Malcolm Gladwell's new collection of essays, What the Dog Saw, includes a piece on the Challenger explosion. Essentially, he asserts, most failures of this magnitude can't be traced to a single mistake or one bad decisionmaker. Sure, hindsight being what it is, things could be done differently -- but there are several things, sometimes in important chronological order or patterns -- that all need to happen. In other words, the problem is the result of a system failure.
And therein lies the central problem with the traditional (think 4-level) means of "evaluating" training. There are 1001 things (let's call them 'variables') standing between a freshly-trained worker and successful performance, from bad tools to a bad hard drive to, yes, a bad supervisor. Attempting to isolate the worker from the rest of the system in which he or she works invalidates the evaluation by removing context and circumstance -- and if the desired performance still isn't there, this approach to evaluation doesn't tell us how to fix it.
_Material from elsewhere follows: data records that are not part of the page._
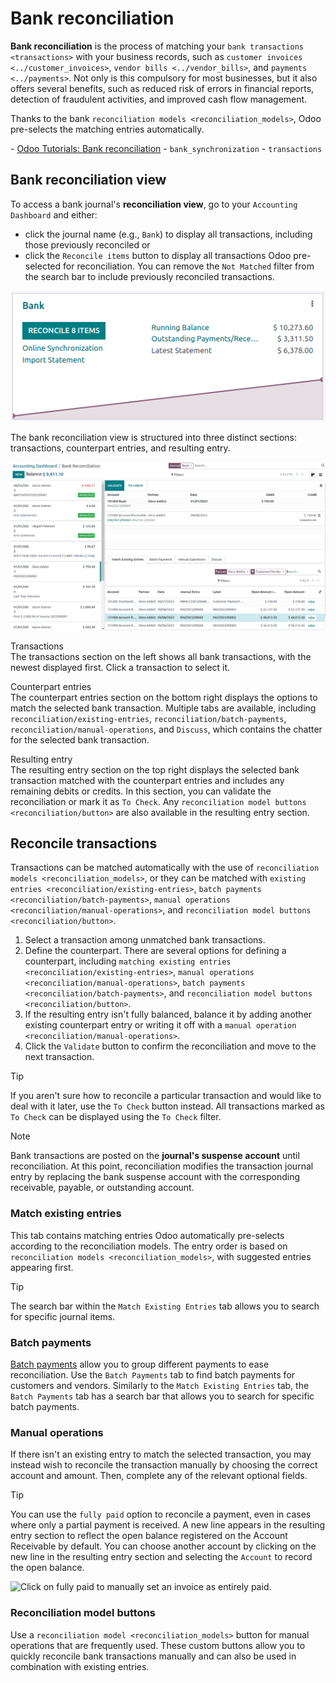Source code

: # Bank reconciliation

**Bank reconciliation** is the process of matching your
`bank transactions <transactions>` with your business records, such as
`customer invoices <../customer_invoices>`, `vendor bills
<../vendor_bills>`, and `payments <../payments>`. Not only is this
compulsory for most businesses, but it also offers several benefits,
such as reduced risk of errors in financial reports, detection of
fraudulent activities, and improved cash flow management.

Thanks to the bank `reconciliation models <reconciliation_models>`, Odoo
pre-selects the matching entries automatically.

<div class="seealso">

\- [Odoo Tutorials: Bank
reconciliation](https://www.odoo.com/slides/slide/bank-reconciliation-2724) -
`bank_synchronization` - `transactions`

</div>

## Bank reconciliation view

To access a bank journal's **reconciliation view**, go to your
`Accounting Dashboard` and either:

- click the journal name (e.g., `Bank`) to display all transactions,
  including those previously reconciled or
- click the `Reconcile items` button to display all transactions Odoo
  pre-selected for reconciliation. You can remove the `Not Matched`
  filter from the search bar to include previously reconciled
  transactions.

![Reaching the bank reconciliation tool from your accounting dashboard](reconciliation/bank-card.png)

The bank reconciliation view is structured into three distinct sections:
transactions, counterpart entries, and resulting entry.

![The user interface of the reconciliation view of a bank journal.](reconciliation/user-interface.png)

Transactions  
The transactions section on the left shows all bank transactions, with
the newest displayed first. Click a transaction to select it.

Counterpart entries  
The counterpart entries section on the bottom right displays the options
to match the selected bank transaction. Multiple tabs are available,
including `reconciliation/existing-entries`,
`reconciliation/batch-payments`, `reconciliation/manual-operations`, and
`Discuss`, which contains the chatter for the selected bank transaction.

Resulting entry  
The resulting entry section on the top right displays the selected bank
transaction matched with the counterpart entries and includes any
remaining debits or credits. In this section, you can validate the
reconciliation or mark it as `To Check`. Any `reconciliation model
buttons <reconciliation/button>` are also available in the resulting
entry section.

## Reconcile transactions

Transactions can be matched automatically with the use of
`reconciliation models
<reconciliation_models>`, or they can be matched with `existing entries
<reconciliation/existing-entries>`,
`batch payments <reconciliation/batch-payments>`,
`manual operations <reconciliation/manual-operations>`, and
`reconciliation model buttons
<reconciliation/button>`.

1.  Select a transaction among unmatched bank transactions.
2.  Define the counterpart. There are several options for defining a
    counterpart, including
    `matching existing entries <reconciliation/existing-entries>`,
    `manual operations
    <reconciliation/manual-operations>`,
    `batch payments <reconciliation/batch-payments>`, and
    `reconciliation model buttons <reconciliation/button>`.
3.  If the resulting entry isn't fully balanced, balance it by adding
    another existing counterpart entry or writing it off with a
    `manual operation <reconciliation/manual-operations>`.
4.  Click the `Validate` button to confirm the reconciliation and move
    to the next transaction.

> [!TIP]
> If you aren't sure how to reconcile a particular transaction and would
> like to deal with it later, use the `To Check` button instead. All
> transactions marked as `To
> Check` can be displayed using the `To Check` filter.

> [!NOTE]
> Bank transactions are posted on the **journal's suspense account**
> until reconciliation. At this point, reconciliation modifies the
> transaction journal entry by replacing the bank suspense account with
> the corresponding receivable, payable, or outstanding account.

### Match existing entries

This tab contains matching entries Odoo automatically pre-selects
according to the reconciliation models. The entry order is based on
`reconciliation models <reconciliation_models>`, with suggested entries
appearing first.

> [!TIP]
> The search bar within the `Match Existing Entries` tab allows you to
> search for specific journal items.

### Batch payments

[Batch payments](payments/batch-payments) allow you to group different
payments to ease reconciliation. Use the `Batch Payments` tab to find
batch payments for customers and vendors. Similarly to the
`Match Existing Entries` tab, the `Batch Payments` tab has a search bar
that allows you to search for specific batch payments.

### Manual operations

If there isn't an existing entry to match the selected transaction, you
may instead wish to reconcile the transaction manually by choosing the
correct account and amount. Then, complete any of the relevant optional
fields.

> [!TIP]
> You can use the `fully paid` option to reconcile a payment, even in
> cases where only a partial payment is received. A new line appears in
> the resulting entry section to reflect the open balance registered on
> the Account Receivable by default. You can choose another account by
> clicking on the new line in the resulting entry section and selecting
> the `Account` to record the open balance.
>
> ![Click on fully paid to manually set an invoice as entirely paid.](reconciliation/fully-paid.png)

### Reconciliation model buttons

Use a `reconciliation model <reconciliation_models>` button for manual
operations that are frequently used. These custom buttons allow you to
quickly reconcile bank transactions manually and can also be used in
combination with existing entries.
If you've been led to believe there's only one approach to evaluating training, try Googling around for Stufflebeam, Brinkerhoff, Stake, and Scriven. And there are others, so keep Googlin'. Perhaps something else would better meet your needs at informing both your formative and summative evaluation processes.
Or maybe you're already using something else? If not the 4 (or 5)-level taxonomy, what are you using to figure out whether training is really "working"?